Property regime is the statute that disciplines the economic, active and passive interests of a marriage, regulating the consequences in relation to the own spouses and to third parties, from the celebration until the dissolution of the marriage, in life or by death.
The choice of the property regime serves not only to regulate the management of property during the marriage, but also after its dissolution, both by separation of fact or divorce, and by the death of one of the spouses.

Therefore, we will talk about each of the regimes below, in a summarized way, so that the main doubts about the subject are eliminated.

  • Partial communion of goods
    In this regime, the patrimony will be governed in the following way: “what is mine, is mine. What’s yours is yours. And what is ours is half of each, “that is, the goods acquired by each of them before marriage, as well as the goods received free of charge during marriage (donations, inheritance), are not part of the common patrimony.
    It is only part of the couple’s assets that was acquired during the marriage costly.
    This regime is also called a supplementary regime, because when the parties do not explicitly choose any regime and do not express their will, the supplementary regime is applied.
  • Universal communion of goods
    “Everything that is yours is mine. And everything that’s mine is yours. ” That is to say, there are no individual assets in this regime, since a union of the assets (including also debts and credits) occurs, each of the couple owning half of all assets, both those acquired during marriage, and those acquired before marriage of union.
    However, in this regime there are exceptions. The property received by one of them through donation or inheritance or containing the restriction called a “incommunicability clause” does not enter into the assets of the couple.
    This clause occurs when the donor declares in writing that he does not want this property to be part of the joint assets of the couple. Thus, this property will be private and not of both spouses.
  • Total separation of goods
    “What’s mine is mine. What’s yours is yours. ” There is no communion of any good, nor debt, whether acquired before marriage or in the constancy of marriage, whether purchased for consideration or free of charge.

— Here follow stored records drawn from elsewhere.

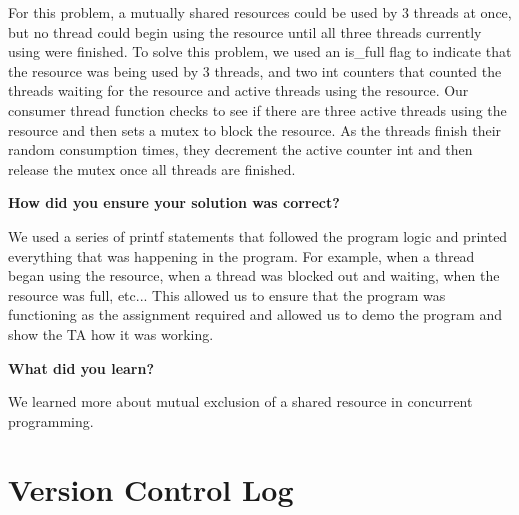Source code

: \documentclass[10pt,letterpaper,draftclsnofoot,onecolumn]{IEEEtran}
\begin{document}
\noindent For this problem, a mutually shared resources could be used by 3 threads at once, but no thread could begin using the resource until all three threads currently using were finished. To solve this problem, we used an is\_full flag to indicate that the resource was being used by 3 threads, and two int counters that counted the threads waiting for the resource and active threads using the resource. Our consumer thread function checks to see if there are three active threads using the resource and then sets a mutex to block the resource. As the threads finish their random consumption times, they decrement the active counter int and then release the mutex once all threads are finished.\\

\bigskip

\noindent\textbf{How did you ensure your solution was correct?}
\medskip

\noindent We used a series of printf statements that followed the program logic and printed everything that was happening in the program. For example, when a thread began using the resource, when a thread was blocked out and waiting, when the resource was full, etc... This allowed us to ensure that the program was functioning as the assignment required and allowed us to demo the program and show the TA how it was working.\\ 
\bigskip

\noindent\textbf{What did you learn?}
\medskip

\noindent We learned more about mutual exclusion of a shared resource in concurrent programming.
\medskip

\section{Version Control Log}
\bigskip
\end{document}
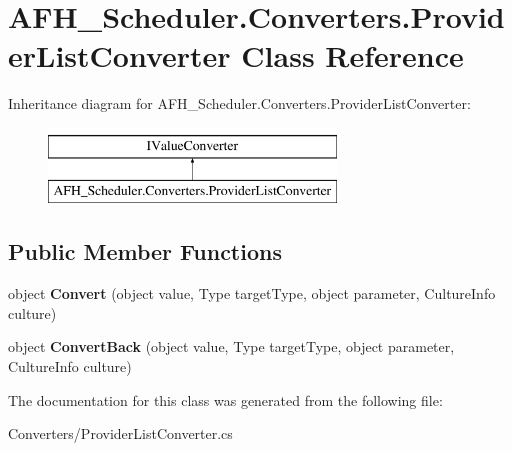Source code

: \section{A\+F\+H\+\_\+\+Scheduler.\+Converters.\+Provider\+List\+Converter Class Reference}
\label{class_a_f_h___scheduler_1_1_converters_1_1_provider_list_converter}
Inheritance diagram for A\+F\+H\+\_\+\+Scheduler.\+Converters.\+Provider\+List\+Converter\+:\begin{figure}[H]
\begin{center}
\leavevmode
\includegraphics[height=2.000000cm]{class_a_f_h___scheduler_1_1_converters_1_1_provider_list_converter}
\end{center}
\end{figure}
\subsection*{Public Member Functions}
\begin{DoxyCompactItemize}
\item 
\mbox{\label{class_a_f_h___scheduler_1_1_converters_1_1_provider_list_converter_ab7edc020f72e0ee2eeb2611eb8b956b7}} 
object {\bfseries Convert} (object value, Type target\+Type, object parameter, Culture\+Info culture)
\item 
\mbox{\label{class_a_f_h___scheduler_1_1_converters_1_1_provider_list_converter_a07888be55004b6e63ddf9adfe5dfe861}} 
object {\bfseries Convert\+Back} (object value, Type target\+Type, object parameter, Culture\+Info culture)
\end{DoxyCompactItemize}


The documentation for this class was generated from the following file\+:\begin{DoxyCompactItemize}
\item 
Converters/Provider\+List\+Converter.\+cs\end{DoxyCompactItemize}
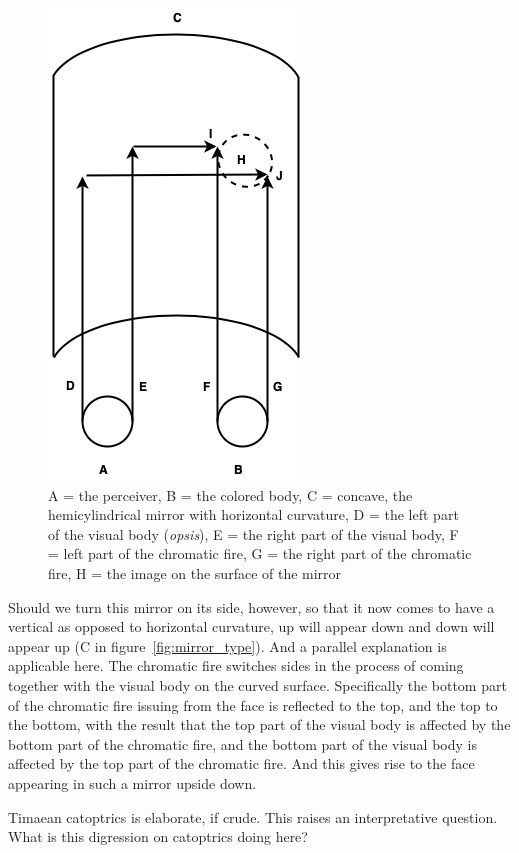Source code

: \begin{figure}[htbp]
	\centering
		\includegraphics[scale=0.4]{graphics/hemicylinder.png}
	\caption{A = the perceiver, B = the colored body, C = concave, the hemicylindrical mirror with horizontal curvature, D = the left part of the visual body (\emph{opsis}), E = the right part of the visual body, F = left part of the chromatic fire, G = the right part of the chromatic fire, H = the image on the surface of the mirror}
	\label{fig:hemicylinder}
\end{figure}

Should we turn this mirror on its side, however, so that it now comes to have a vertical as opposed to horizontal curvature, up will appear down and down will appear up (C in figure~\ref{fig:mirror_type}). And a parallel explanation is applicable here. The chromatic fire switches sides in the process of coming together with the visual body on the curved surface. Specifically the bottom part of the chromatic fire issuing from the face is reflected to the top, and the top to the bottom, with the result that the top part of the visual body is affected by the bottom part of the chromatic fire, and the bottom part of the visual body is affected by the top part of the chromatic fire. And this gives rise to the face appearing in such a mirror upside down.

Timaean catoptrics is elaborate, if crude. This raises an interpretative question. What is this digression on catoptrics doing here? 


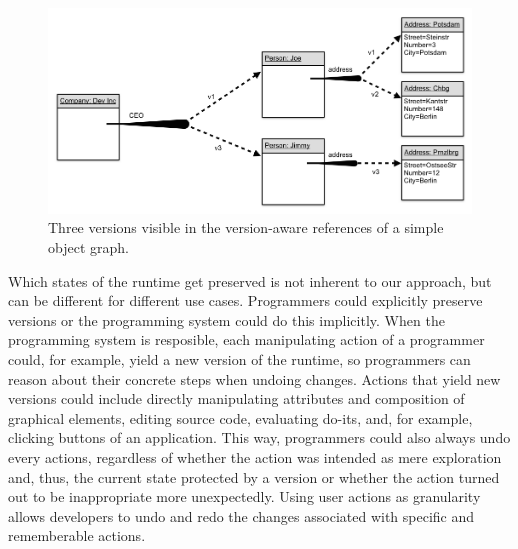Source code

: \begin{figure}[h]
    \centering
    \includegraphics[width=\textwidth]{figures/4_approach/multipleVersionAwareReferences.png}
    \caption{Three versions visible in the version-aware references of a simple object graph.}
    \label{fig:MoreVersionAwareReferences}
\end{figure}



Which states of the runtime get preserved is not inherent to our approach, but can be different for different use cases. %
Programmers could explicitly preserve versions or the programming system could do this implicitly.
When the programming system is resposible, each manipulating action of a programmer could, for example, yield a new version of the runtime, so programmers can reason about their concrete steps when undoing changes.
Actions that yield new versions could include directly manipulating attributes and composition of graphical elements, editing source code, evaluating do-its, and, for example, clicking buttons of an application.
This way, programmers could also always undo every actions, regardless of whether the action was intended as mere exploration and, thus, the current state protected by a version or whether the action turned out to be inappropriate more unexpectedly.
Using user actions as granularity allows developers to undo and redo the changes associated with specific and rememberable actions.





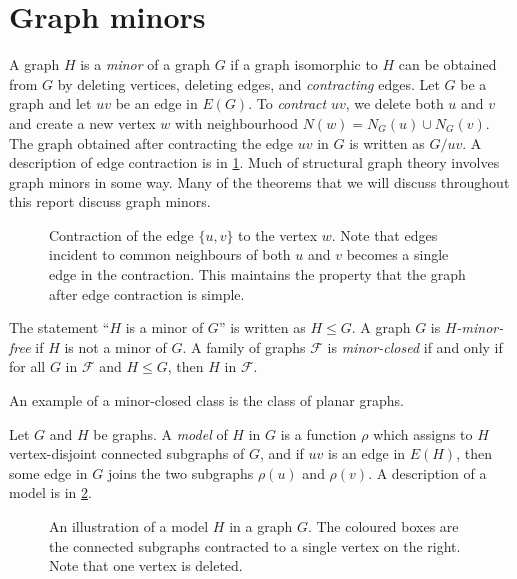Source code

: \section{Graph minors}
A graph \(H\) is a \textit{minor} of a graph \(G\) if a graph isomorphic to \(H\) can be obtained from \(G\) by deleting vertices, deleting edges, and \textit{contracting} edges. Let $G$ be a graph and let $uv$ be an edge in $E(G)$. To \textit{contract} \(uv\), we delete both \(u\) and \(v\) and create a new vertex \(w\) with neighbourhood \(N(w) = N_G(u) \cup N_G(v)\). The graph obtained after contracting the edge \(uv\) in $G$ is written as \(G/uv\).
A description of edge contraction is in \cref{fig:edge_contraction}.  Much of structural graph theory involves graph minors in some way. Many of the theorems that we will discuss throughout this report discuss graph minors. 
\begin{figure}[h!]
	\centering
	
	\caption[Edge contraction]{Contraction of the edge $\{u, v\}$ to the vertex $w$. Note that edges incident to common neighbours of both $u$ and $v$ becomes a single edge in the contraction. This maintains the property that the graph after edge contraction is simple.}\label{fig:edge_contraction}
\end{figure}

The statement ``\(H\) is a minor of \(G\)'' is written as \(H \leq G\). A graph \(G\) is \textit{\(H\)-minor-free} if $H$ is not a minor of $G$. A family of graphs \(\mathcal{F}\) is \textit{minor-closed} if and only if for all $G$ in \(\mathcal{F}\) and \(H \leq G\), then $H$ in \(\mathcal{F}\).

An example of a minor-closed class is the class of planar graphs.

Let $G$ and $H$ be graphs. A \textit{model} of \(H\) in \(G\) is a function $\rho$ which assigns to \(H\) vertex-disjoint connected subgraphs of \(G\), and if $uv$ is an edge in \(E(H)\), then some edge in \(G\) joins the two subgraphs \(\rho(u)\) and \(\rho(v)\). A description of a model is in \cref{fig:model_of_P5}.
\begin{figure}[h!]
	\centering
	
	\caption[A model $H$ in a graph $G$.]{An illustration of a model $H$ in a graph $G$. The coloured boxes are the connected subgraphs contracted to a single vertex on the right. Note that one vertex is deleted.}\label{fig:model_of_P5}
\end{figure}

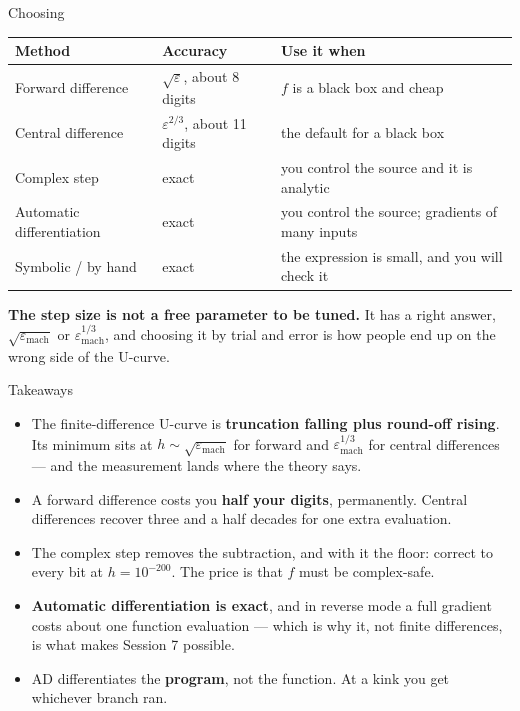 \begin{frame}{Choosing}
\renewcommand{\arraystretch}{1.2}
\begin{center}\footnotesize
\begin{tabularx}{\linewidth}{@{}>{\raggedright\arraybackslash}p{2.6cm} >{\raggedright\arraybackslash}X >{\raggedright\arraybackslash}p{3.3cm}@{}}
\toprule
\textbf{Method} & \textbf{Accuracy} & \textbf{Use it when} \\
\midrule
Forward difference & $\sqrt{\varepsilon}$, about 8 digits & $f$ is a black box and cheap \\
Central difference & $\varepsilon^{2/3}$, about 11 digits & the default for a black box \\
Complex step & exact & you control the source and it is analytic \\
Automatic differentiation & exact & you control the source; gradients of many inputs \\
Symbolic / by hand & exact & the expression is small, and you will check it \\
\bottomrule
\end{tabularx}
\end{center}
\vspace{1mm}
\begin{conceptbox}\small
\textbf{The step size is not a free parameter to be tuned.} It has a right answer, $\sqrt{\varepsilon_{\text{mach}}}$ or $\varepsilon_{\text{mach}}^{1/3}$, and choosing it by trial and error is how people end up on the wrong side of the U-curve.
\end{conceptbox}
\end{frame}

\begin{frame}{Takeaways}
\begin{takeawaybox}
\begin{itemize}\small
  \item The finite-difference U-curve is \textbf{truncation falling plus round-off rising}. Its minimum sits at $h\sim\sqrt{\varepsilon_{\text{mach}}}$ for forward and $\varepsilon_{\text{mach}}^{1/3}$ for central differences --- and the measurement lands where the theory says.
  \item A forward difference costs you \textbf{half your digits}, permanently. Central differences recover three and a half decades for one extra evaluation.
  \item The complex step removes the subtraction, and with it the floor: correct to every bit at $h=10^{-200}$. The price is that $f$ must be complex-safe.
  \item \textbf{Automatic differentiation is exact}, and in reverse mode a full gradient costs about one function evaluation --- which is why it, not finite differences, is what makes Session 7 possible.
  \item AD differentiates the \textbf{program}, not the function. At a kink you get whichever branch ran.
\end{itemize}
\end{takeawaybox}
\end{frame}

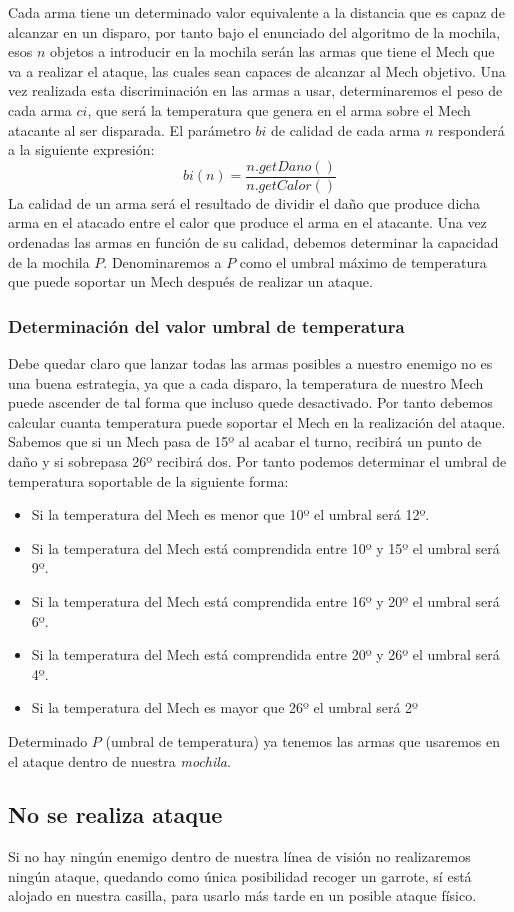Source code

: \documentclass[a4paper,12pt,oneside]{book}
\begin{document}
Cada arma tiene un determinado valor equivalente a la distancia que es capaz de alcanzar en un disparo, por tanto bajo el enunciado del algoritmo de la mochila,  esos $n$ objetos a introducir en la mochila serán las armas que tiene el Mech que va a realizar el ataque, las cuales sean capaces de alcanzar al Mech objetivo. Una vez realizada esta discriminación en las armas a usar, determinaremos el peso de cada arma $ci$, que será la temperatura que genera en el arma sobre el Mech atacante al ser disparada. El parámetro $bi$ de calidad de cada arma $n$ responderá a la siguiente expresión:
$$ bi(n) = \frac{n.getDano()}{n.getCalor()}$$
La calidad de un arma será el resultado de dividir el daño que produce dicha arma en el atacado entre el calor que produce el arma en el atacante. Una vez ordenadas las armas en función de su calidad, debemos determinar la capacidad de la mochila $P$. Denominaremos a $P$ como el umbral máximo de temperatura que puede soportar un Mech después de realizar un ataque.
\subsubsection*{Determinación del valor umbral de temperatura}
Debe quedar claro que lanzar todas las armas posibles a nuestro enemigo no es una buena estrategia, ya que a cada disparo, la temperatura de nuestro Mech puede ascender de tal forma que incluso quede desactivado. Por tanto debemos calcular cuanta temperatura puede soportar el Mech en la realización del ataque. Sabemos que si un Mech pasa de 15º al acabar el turno, recibirá un punto de daño y si sobrepasa 26º recibirá dos. Por tanto podemos determinar el umbral de temperatura soportable de la siguiente forma:
\begin{itemize}
\item Si la temperatura del Mech es menor que 10º el umbral será 12º.
\item Si la temperatura del Mech está comprendida entre 10º y 15º el umbral será 9º.
\item Si la temperatura del Mech está comprendida entre 16º y 20º el umbral será 6º.
\item Si la temperatura del Mech está comprendida entre 20º y 26º el umbral será 4º.
\item Si la temperatura del Mech es mayor que 26º el umbral será 2º
\end{itemize}
Determinado $P$ (umbral de temperatura) ya tenemos las armas que usaremos en el ataque dentro de nuestra \textit{mochila}.
\subsection*{No se realiza ataque}
Si no hay ningún enemigo dentro de nuestra línea de visión no realizaremos ningún ataque, quedando como única posibilidad recoger un garrote, sí está alojado en nuestra casilla, para usarlo más tarde en un posible ataque físico.
\end{document}
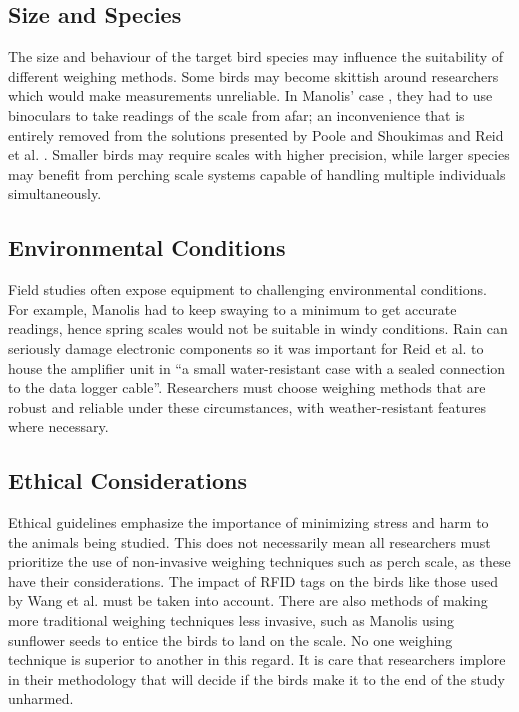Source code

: \documentclass[class=report,11pt,crop=false]{standalone}
\begin{document}
\subsection{Size and Species}
The size and behaviour of the target bird species may influence the suitability of different weighing methods. Some birds may become skittish around researchers which would make measurements unreliable. In Manolis’ case \cite{manoils2024simple}, they had to use binoculars to take readings of the scale from afar; an inconvenience that is entirely removed from the solutions presented by Poole and Shoukimas \cite{poole1982scale} and Reid et al. \cite{reid1999measurement}. Smaller birds may require scales with higher precision, while larger species may benefit from perching scale systems capable of handling multiple individuals simultaneously.

\subsection{Environmental Conditions}
Field studies often expose equipment to challenging environmental conditions. For example, Manolis \cite{manoils2024simple} had to keep swaying to a minimum to get accurate readings, hence spring scales would not be suitable in windy conditions. Rain can seriously damage electronic components so it was important for Reid et al. \cite{reid1999measurement} to house the amplifier unit in “a small water-resistant case with a sealed connection to the data logger cable”. Researchers must choose weighing methods that are robust and reliable under these circumstances, with weather-resistant features where necessary.

\subsection{Ethical Considerations}
Ethical guidelines emphasize the importance of minimizing stress and harm to the animals being studied. This does not necessarily mean all researchers must prioritize the use of non-invasive weighing techniques such as perch scale, as these have their considerations. The impact of RFID tags on the birds like those used by Wang et al. \cite{wang2019rfid} must be taken into account. There are also methods of making more traditional weighing techniques less invasive, such as Manolis \cite{reid1999measurement} using sunflower seeds to entice the birds to land on the scale. No one weighing technique is superior to another in this regard. It is care that researchers implore in their methodology that will decide if the birds make it to the end of the study unharmed.
\end{document}
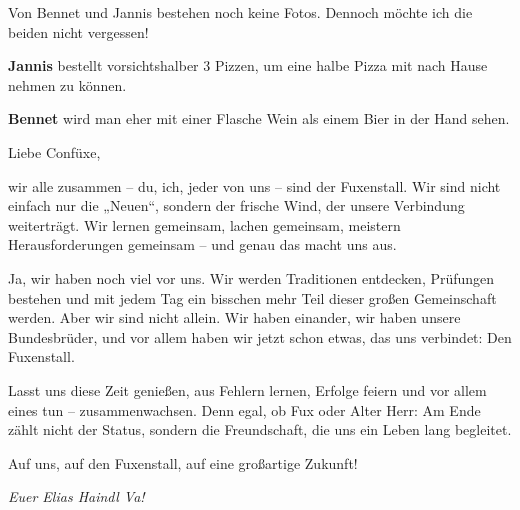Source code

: \begin{multicols}{2}


Von Bennet und Jannis bestehen noch keine Fotos. Dennoch möchte
ich die beiden nicht vergessen!



\textbf{Jannis} bestellt vorsichtshalber 3 Pizzen, um eine halbe
Pizza mit nach Hause nehmen zu können.



\textbf{Bennet} wird man eher mit einer Flasche Wein als einem Bier
in der Hand sehen.

\newpage

Liebe Confüxe,



wir alle
zusammen – du, ich, jeder von uns – sind der Fuxenstall. Wir sind nicht einfach
nur die „Neuen“,
sondern der frische Wind, der unsere Verbindung weiterträgt. Wir lernen
gemeinsam, lachen gemeinsam, meistern Herausforderungen gemeinsam – und genau
das macht uns aus.



Ja, wir haben
noch viel vor uns. Wir werden Traditionen entdecken, Prüfungen bestehen und mit
jedem Tag ein bisschen mehr Teil dieser großen Gemeinschaft werden. Aber wir
sind nicht allein. Wir haben einander, wir haben unsere Bundesbrüder, und vor
allem haben wir jetzt schon etwas, das uns verbindet: Den Fuxenstall.



Lasst uns diese
Zeit genießen, aus Fehlern lernen, Erfolge feiern und vor allem eines tun – zusammenwachsen.
Denn egal, ob Fux oder Alter Herr: Am Ende zählt nicht der Status, sondern die
Freundschaft, die uns ein Leben lang begleitet.



Auf uns, auf den
Fuxenstall, auf eine großartige Zukunft!






	\begin{flushright}
		\hfill\emph{Euer Elias Haindl Va!}
	\end{flushright}
\end{multicols}


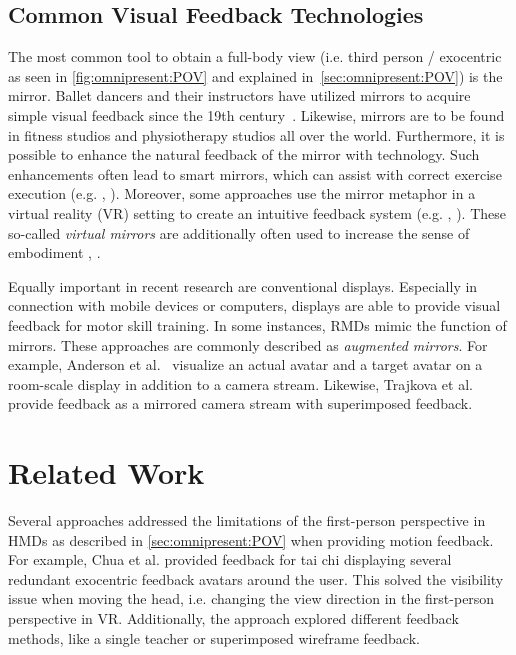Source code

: \subsection{Common Visual Feedback Technologies} %
The most common tool to obtain a full-body view (i.e. third person / exocentric as seen in \autoref{fig:omnipresent:POV} and explained in~\autoref{sec:omnipresent:POV}) is the mirror. Ballet dancers and their instructors have utilized mirrors to acquire simple visual feedback since the 19th century~\cite{desmond1997mim}. Likewise, mirrors are to be found in fitness studios and physiotherapy studios all over the world. Furthermore, it is possible to enhance the natural feedback of the mirror with technology. Such enhancements often lead to smart mirrors, which can assist with correct exercise execution (e.g. \cite{kim2020rtm}, \cite{park2021ued}). Moreover, some approaches use the mirror metaphor in a virtual reality (VR) setting to create an intuitive feedback system (e.g. \cite{waltemate2016tlp}, \cite{huelsmann2019ssp}). These so-called \emph{virtual mirrors} are additionally often used to increase the sense of embodiment \cite{inoue2021virtual}, \cite{gonzalesfranco2010contribution}.

Equally important in recent research are conventional displays. Especially in connection with mobile devices or computers, displays are able to provide visual feedback for motor skill training. In some instances, RMDs mimic the function of mirrors. These approaches are commonly described as \emph{augmented mirrors}. For example, Anderson et al.~\cite{anderson2013youmove} visualize an actual avatar and a target avatar on a room-scale display in addition to a camera stream. Likewise, Trajkova et al.~\cite{trajkova2018ttb} provide feedback as a mirrored camera stream with superimposed feedback.

\section{Related Work}
Several approaches addressed the limitations of the first-person perspective in HMDs as described in \autoref{sec:omnipresent:POV} when providing motion feedback. For example, Chua et al.\cite{chua2003tpt} provided feedback for tai chi displaying several redundant exocentric feedback avatars around the user. This solved the visibility issue when moving the head, i.e. changing the view direction in the first-person perspective in VR. Additionally, the approach explored different feedback methods, like a single teacher or superimposed wireframe feedback.

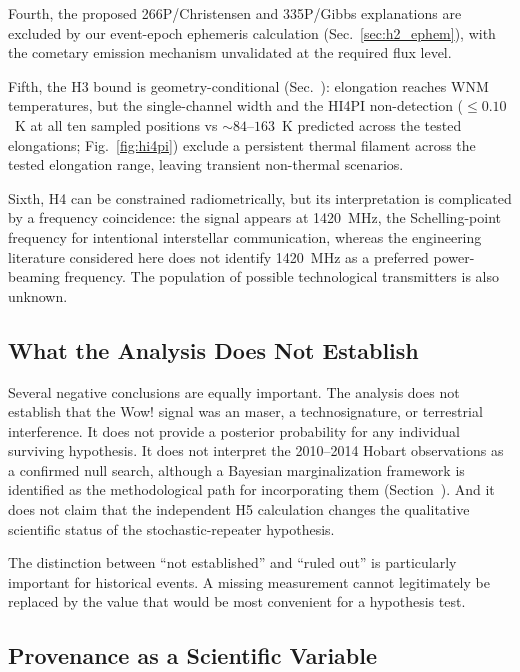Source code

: \documentclass[twocolumn]{aastex701}
\begin{document}
Fourth, the proposed 266P/Christensen and 335P/Gibbs explanations are excluded by our event-epoch ephemeris calculation (Sec.~\ref{sec:h2_ephem}), with the cometary emission mechanism unvalidated at the required flux level.

Fifth, the H3 bound is geometry-conditional (Sec.~): elongation reaches WNM temperatures, but the single-channel width and the HI4PI non-detection ($\leq0.10$~K at all ten sampled positions vs $\sim84$--$163$~K predicted across the tested elongations; Fig.~\ref{fig:hi4pi}) exclude a persistent thermal filament across the tested elongation range, leaving transient non-thermal scenarios.

Sixth, H4 can be constrained radiometrically, but its interpretation is complicated by a frequency coincidence: the signal appears at 1420~MHz, the Schelling-point frequency for intentional interstellar communication, whereas the engineering literature considered here does not identify 1420~MHz as a preferred power-beaming frequency. The population of possible technological transmitters is also unknown.

\subsection{What the Analysis Does Not Establish}

Several negative conclusions are equally important. The analysis does not establish that the Wow! signal was an  maser, a technosignature, or terrestrial interference. It does not provide a posterior probability for any individual surviving hypothesis. It does not interpret the 2010--2014 Hobart observations as a confirmed null search, although a Bayesian marginalization framework is identified as the methodological path for incorporating them (Section~). And it does not claim that the independent H5 calculation changes the qualitative scientific status of the stochastic-repeater hypothesis.

The distinction between ``not established'' and ``ruled out'' is particularly important for historical events. A missing measurement cannot legitimately be replaced by the value that would be most convenient for a hypothesis test.

\subsection{Provenance as a Scientific Variable}
\end{document}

  • Compulsory separation of goods
    Everything is separate, as in the regime of total separation of property, however, it is not a regime chosen but imposed by law in specific situations, as in cases of marriage of a person over 70 years and those who depend on judicial authorization for marry, as is the case of minors under 18 years of age.

  •  Final participation in the
    In this regime, there is a fusion of two regimes: total separation and partial communion. That is, in the course of marriage the rules of total separation of property apply. However, at the time of divorce, the rules of partial communion of assets will be applied, sharing the goods acquired costly by each one during the union.
    The central element of this scheme is that the spouses are united in the gains and separated in the losses, that is, each party maintains its freedom in relation to the administration of its own assets during the marriage and they divide everything that was conquered of formively expensive during the marriage in case of divorce.

It is important to clarify that it is possible to amend the property regime of the marriage at any time during the marriage, provided that it is not the mandatory separation of property and provided that it is requested in a justified manner by judicial authorization.